Prior to the development of SLM technique, laser melt technology was widely used to optimize the surface microstructure and improve the corrosion performance of materials (Ref 7,8,9). Huge effects were paid over the past decades in the optimization of printing devices, including highly reliable laser, inexpensive high-performance computing hardware and software. Currently, SLM has highlighted its unique advantages in producing metallic materials in comparison with other fabrication techniques (Ref 10,11,12). SLM uses a high-density energy source to melt powders followed by rapid solidification into solid parts. So far, the effect of processing parameters such as laser power, scanning speed and hatch distance on the microstructure and defects during solidification of various selective laser-melted (SLMed) parts are widely reported (Ref 13,14,15,16,17,18,19,20,21) and the most relevant, being TiAl6V4, 316L, AlSi10Mg, CoCr and Inconel 718, can be reliably printed so far (Ref 22,23,24). The quality of printed parts is the most challenge to be resolved, and there may be multiple factors for this: (1) the rapid cooling rate in solidification during the SLM process results in the formation of non-equilibrium phases with a large range of compositions (Ref 25,26,27,28,29); (2) the molten pool boundary inside the parts, as well as the pores, cracks and rough surface condition, would result in a severe drop in plasticity and durability.

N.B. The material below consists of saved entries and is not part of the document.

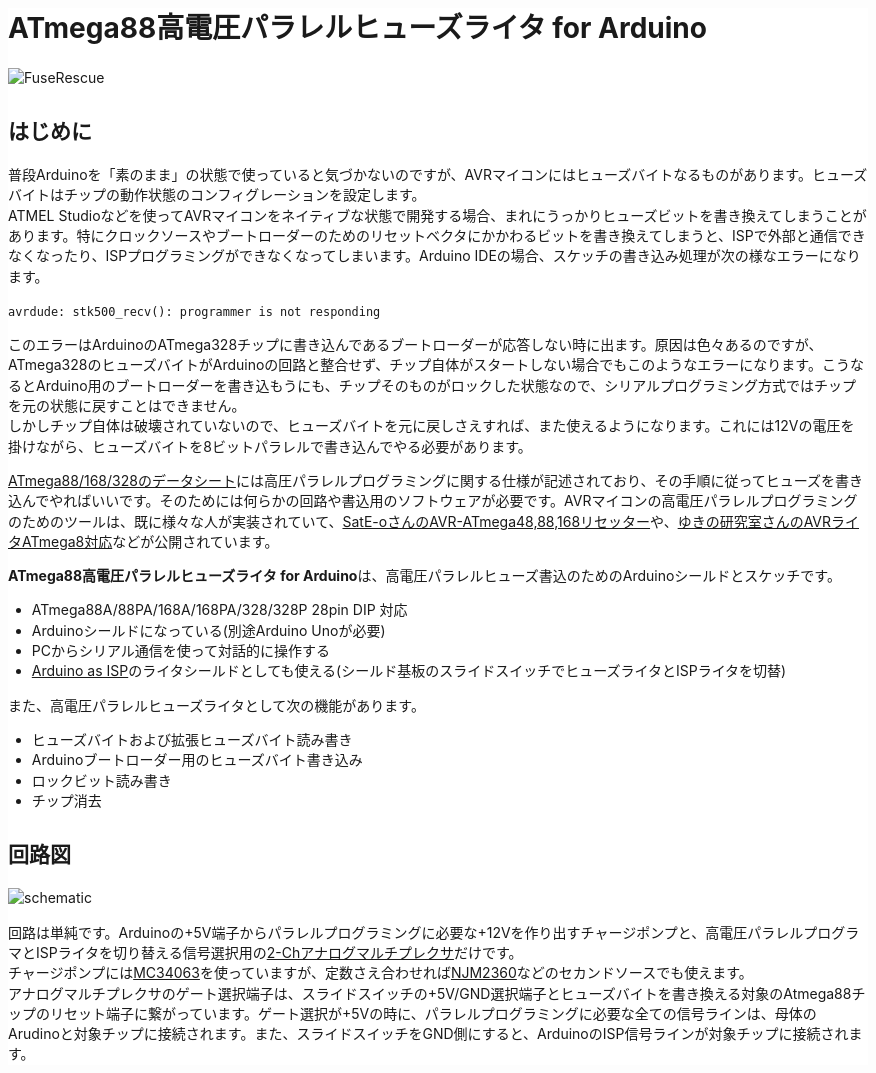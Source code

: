 # ATmega88高電圧パラレルヒューズライタ for Arduino

![FuseRescue](https://raw.github.com/wiki/hieromon/ISP_FuseRescue/images/FuseRescue.jpg)

## はじめに

普段Arduinoを「素のまま」の状態で使っていると気づかないのですが、AVRマイコンにはヒューズバイトなるものがあります。ヒューズバイトはチップの動作状態のコンフィグレーションを設定します。  
ATMEL Studioなどを使ってAVRマイコンをネイティブな状態で開発する場合、まれにうっかりヒューズビットを書き換えてしまうことがあります。特にクロックソースやブートローダーのためのリセットベクタにかかわるビットを書き換えてしまうと、ISPで外部と通信できなくなったり、ISPプログラミングができなくなってしまいます。Arduino IDEの場合、スケッチの書き込み処理が次の様なエラーになります。

    avrdude: stk500_recv(): programmer is not responding

このエラーはArduinoのATmega328チップに書き込んであるブートローダーが応答しない時に出ます。原因は色々あるのですが、ATmega328のヒューズバイトがArduinoの回路と整合せず、チップ自体がスタートしない場合でもこのようなエラーになります。こうなるとArduino用のブートローダーを書き込もうにも、チップそのものがロックした状態なので、シリアルプログラミング方式ではチップを元の状態に戻すことはできません。  
しかしチップ自体は破壊されていないので、ヒューズバイトを元に戻しさえすれば、また使えるようになります。これには12Vの電圧を掛けながら、ヒューズバイトを8ビットパラレルで書き込んでやる必要があります。


[ATmega88/168/328のデータシート](http://www.atmel.com/images/doc8161.pdf "ATmega48PA/88PA/168PA/328P - Complete(Revision D, 448 pages)")には高圧パラレルプログラミングに関する仕様が記述されており、その手順に従ってヒューズを書き込んでやればいいです。そのためには何らかの回路や書込用のソフトウェアが必要です。AVRマイコンの高電圧パラレルプログラミングのためのツールは、既に様々な人が実装されていて、[SatE-oさんのAVR-ATmega48,88,168リセッター](http://zampoh.cocolog-nifty.com/blog/2008/09/avr---atmega488.html)や、[ゆきの研究室さんのAVRライタATmega8対応](http://yuki-lab.jp/hw/index.html)などが公開されています。


**ATmega88高電圧パラレルヒューズライタ for Arduino**は、高電圧パラレルヒューズ書込のためのArduinoシールドとスケッチです。

* ATmega88A/88PA/168A/168PA/328/328P 28pin DIP 対応
* Arduinoシールドになっている(別途Arduino Unoが必要)
* PCからシリアル通信を使って対話的に操作する
* [Arduino as ISP](https://www.arduino.cc/en/Tutorial/ArduinoISP "Using an Arduino as an AVR ISP")のライタシールドとしても使える(シールド基板のスライドスイッチでヒューズライタとISPライタを切替)

また、高電圧パラレルヒューズライタとして次の機能があります。

* ヒューズバイトおよび拡張ヒューズバイト読み書き
* Arduinoブートローダー用のヒューズバイト書き込み
* ロックビット読み書き
* チップ消去

## 回路図

![schematic](https://raw.github.com/wiki/hieromon/ISP_FuseRescue/images/ISP_FuseRescue_C.sch.jpg)

回路は単純です。Arduinoの+5V端子からパラレルプログラミングに必要な+12Vを作り出すチャージポンプと、高電圧パラレルプログラマとISPライタを切り替える信号選択用の[2-Chアナログマルチプレクサ](http://www.ti.com/lit/ds/symlink/cd74hc4053.pdf "74HC4053")だけです。  
チャージポンプには[MC34063](http://www.onsemi.com/pub_link/Collateral/MC34063A-D.PDF "ON Semiconductor MC34063")を使っていますが、定数さえ合わせれば[NJM2360](http://www.njr.co.jp/products/semicon/products/NJM2360.html "JRC NJM2360")などのセカンドソースでも使えます。  
アナログマルチプレクサのゲート選択端子は、スライドスイッチの+5V/GND選択端子とヒューズバイトを書き換える対象のAtmega88チップのリセット端子に繋がっています。ゲート選択が+5Vの時に、パラレルプログラミングに必要な全ての信号ラインは、母体のArudinoと対象チップに接続されます。また、スライドスイッチをGND側にすると、ArduinoのISP信号ラインが対象チップに接続されます。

The optimized process parameters can result in better mechanical properties (Ref 30, 31) and Suryawanshi et al. (Ref 32) demonstrated a significant increase in the yield strength of SLMed 316L by optimizing the scanning direction, which was attributed to the refinement of the microstructure during rapid solidification. Martin et al. (Ref 33) introduced the nanoparticles of nucleants during additive manufacturing for aluminum alloys, and a crack-free and fine-grained microstructure was achieved, resulting in material strengths comparable to that of wrought counterpart. Tomusa et al. (Ref 34) investigated the effect of minor alloying elements on the crack-formation characteristics of the SLMed Hastelloy X alloy and found that that low Si and C contents can help in avoiding crack formation, whereas cracking propensity was relatively independent of Mn concentration.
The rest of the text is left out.